* Re: Typing raw bytes
2013-01-20 20:10 Typing raw bytes Eli Zaretskii
@ 2013-01-20 20:50 ` Ivan Andrus
2013-01-20 20:55 ` Michael Welsh Duggan
` (5 subsequent siblings)
6 siblings, 0 replies; 23+ messages in thread
From: Ivan Andrus @ 2013-01-20 20:50 UTC (permalink / raw)
To: Eli Zaretskii; +Cc: emacs-devel@gnu.org discussions
On Jan 20, 2013, at 9:10 PM, Eli Zaretskii <eliz@gnu.org> wrote:
> Suppose I want to create a file whose contents is a series of certain
> bytes. How would I go about that?
>
> I tried "M-x hexl-mode RET" in a new buffer, but it evidently doesn't
> let you insert bytes, only edit existing bytes.

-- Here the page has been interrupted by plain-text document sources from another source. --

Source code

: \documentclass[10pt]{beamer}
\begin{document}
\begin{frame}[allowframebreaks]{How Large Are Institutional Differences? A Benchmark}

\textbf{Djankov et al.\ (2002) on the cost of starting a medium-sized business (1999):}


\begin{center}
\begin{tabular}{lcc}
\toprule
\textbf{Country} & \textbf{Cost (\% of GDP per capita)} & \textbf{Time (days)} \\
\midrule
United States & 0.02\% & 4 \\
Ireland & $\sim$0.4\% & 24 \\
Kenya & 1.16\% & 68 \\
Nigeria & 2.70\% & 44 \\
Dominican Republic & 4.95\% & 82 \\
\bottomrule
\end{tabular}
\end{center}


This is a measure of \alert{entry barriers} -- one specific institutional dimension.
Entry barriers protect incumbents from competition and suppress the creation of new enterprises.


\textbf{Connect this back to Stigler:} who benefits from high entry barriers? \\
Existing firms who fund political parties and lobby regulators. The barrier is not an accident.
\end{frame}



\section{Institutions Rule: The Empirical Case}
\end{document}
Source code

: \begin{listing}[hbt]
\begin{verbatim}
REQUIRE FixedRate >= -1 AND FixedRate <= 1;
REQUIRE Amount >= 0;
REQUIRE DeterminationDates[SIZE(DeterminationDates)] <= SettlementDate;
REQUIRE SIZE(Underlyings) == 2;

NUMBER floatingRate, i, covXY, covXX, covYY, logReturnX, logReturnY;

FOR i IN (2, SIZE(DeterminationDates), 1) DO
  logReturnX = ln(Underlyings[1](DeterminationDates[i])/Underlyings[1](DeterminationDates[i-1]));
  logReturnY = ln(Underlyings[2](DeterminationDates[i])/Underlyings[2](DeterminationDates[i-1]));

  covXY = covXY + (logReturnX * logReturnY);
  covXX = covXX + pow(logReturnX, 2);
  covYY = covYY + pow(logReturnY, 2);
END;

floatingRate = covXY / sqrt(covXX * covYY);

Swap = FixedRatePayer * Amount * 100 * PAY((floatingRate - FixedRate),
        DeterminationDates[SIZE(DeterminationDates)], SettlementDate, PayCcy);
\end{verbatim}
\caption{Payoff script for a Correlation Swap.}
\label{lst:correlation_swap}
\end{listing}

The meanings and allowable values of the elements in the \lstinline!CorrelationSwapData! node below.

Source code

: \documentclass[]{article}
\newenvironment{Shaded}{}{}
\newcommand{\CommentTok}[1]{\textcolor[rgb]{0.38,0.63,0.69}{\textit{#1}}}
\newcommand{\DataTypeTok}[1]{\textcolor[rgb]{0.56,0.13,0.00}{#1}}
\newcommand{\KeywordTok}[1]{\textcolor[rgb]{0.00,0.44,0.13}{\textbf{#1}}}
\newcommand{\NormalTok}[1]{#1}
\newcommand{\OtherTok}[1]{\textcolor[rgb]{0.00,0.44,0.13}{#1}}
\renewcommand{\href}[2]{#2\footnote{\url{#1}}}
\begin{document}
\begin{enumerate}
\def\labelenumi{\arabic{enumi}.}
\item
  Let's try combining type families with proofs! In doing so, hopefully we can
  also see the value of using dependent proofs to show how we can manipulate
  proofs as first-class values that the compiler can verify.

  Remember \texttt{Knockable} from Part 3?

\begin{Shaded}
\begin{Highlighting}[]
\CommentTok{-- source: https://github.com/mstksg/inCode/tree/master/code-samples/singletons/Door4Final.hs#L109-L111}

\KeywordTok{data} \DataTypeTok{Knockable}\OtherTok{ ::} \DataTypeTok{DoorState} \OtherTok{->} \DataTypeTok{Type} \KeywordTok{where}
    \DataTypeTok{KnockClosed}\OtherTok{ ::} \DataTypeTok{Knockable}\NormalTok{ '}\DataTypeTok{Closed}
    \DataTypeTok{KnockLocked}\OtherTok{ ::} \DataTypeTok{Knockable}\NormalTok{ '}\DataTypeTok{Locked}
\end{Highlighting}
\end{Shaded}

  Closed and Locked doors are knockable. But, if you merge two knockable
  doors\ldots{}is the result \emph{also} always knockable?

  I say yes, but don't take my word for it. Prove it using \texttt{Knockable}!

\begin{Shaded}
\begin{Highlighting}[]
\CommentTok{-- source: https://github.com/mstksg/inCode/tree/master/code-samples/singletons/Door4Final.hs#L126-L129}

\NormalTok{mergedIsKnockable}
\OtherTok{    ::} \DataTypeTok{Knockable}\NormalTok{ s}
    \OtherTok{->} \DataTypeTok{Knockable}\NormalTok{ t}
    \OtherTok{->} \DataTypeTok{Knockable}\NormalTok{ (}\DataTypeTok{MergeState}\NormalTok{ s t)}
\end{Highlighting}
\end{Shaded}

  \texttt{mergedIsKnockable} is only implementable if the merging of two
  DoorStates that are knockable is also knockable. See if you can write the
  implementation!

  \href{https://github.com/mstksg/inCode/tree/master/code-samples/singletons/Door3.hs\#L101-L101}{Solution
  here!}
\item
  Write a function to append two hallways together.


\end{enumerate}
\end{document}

I for one would love it if hexl-mode let you insert bytes.
-Ivan
^ permalink raw reply [flat|nested] 23+ messages in thread
* Re: Typing raw bytes
2013-01-20 20:10 Typing raw bytes Eli Zaretskii
2013-01-20 20:50 ` Ivan Andrus
@ 2013-01-20 20:55 ` Michael Welsh Duggan
2013-01-20 21:33 ` Eli Zaretskii
2013-01-20 20:59 ` Benjamin Riefenstahl
` (4 subsequent siblings)
6 siblings, 1 reply; 23+ messages in thread
From: Michael Welsh Duggan @ 2013-01-20 20:55 UTC (permalink / raw)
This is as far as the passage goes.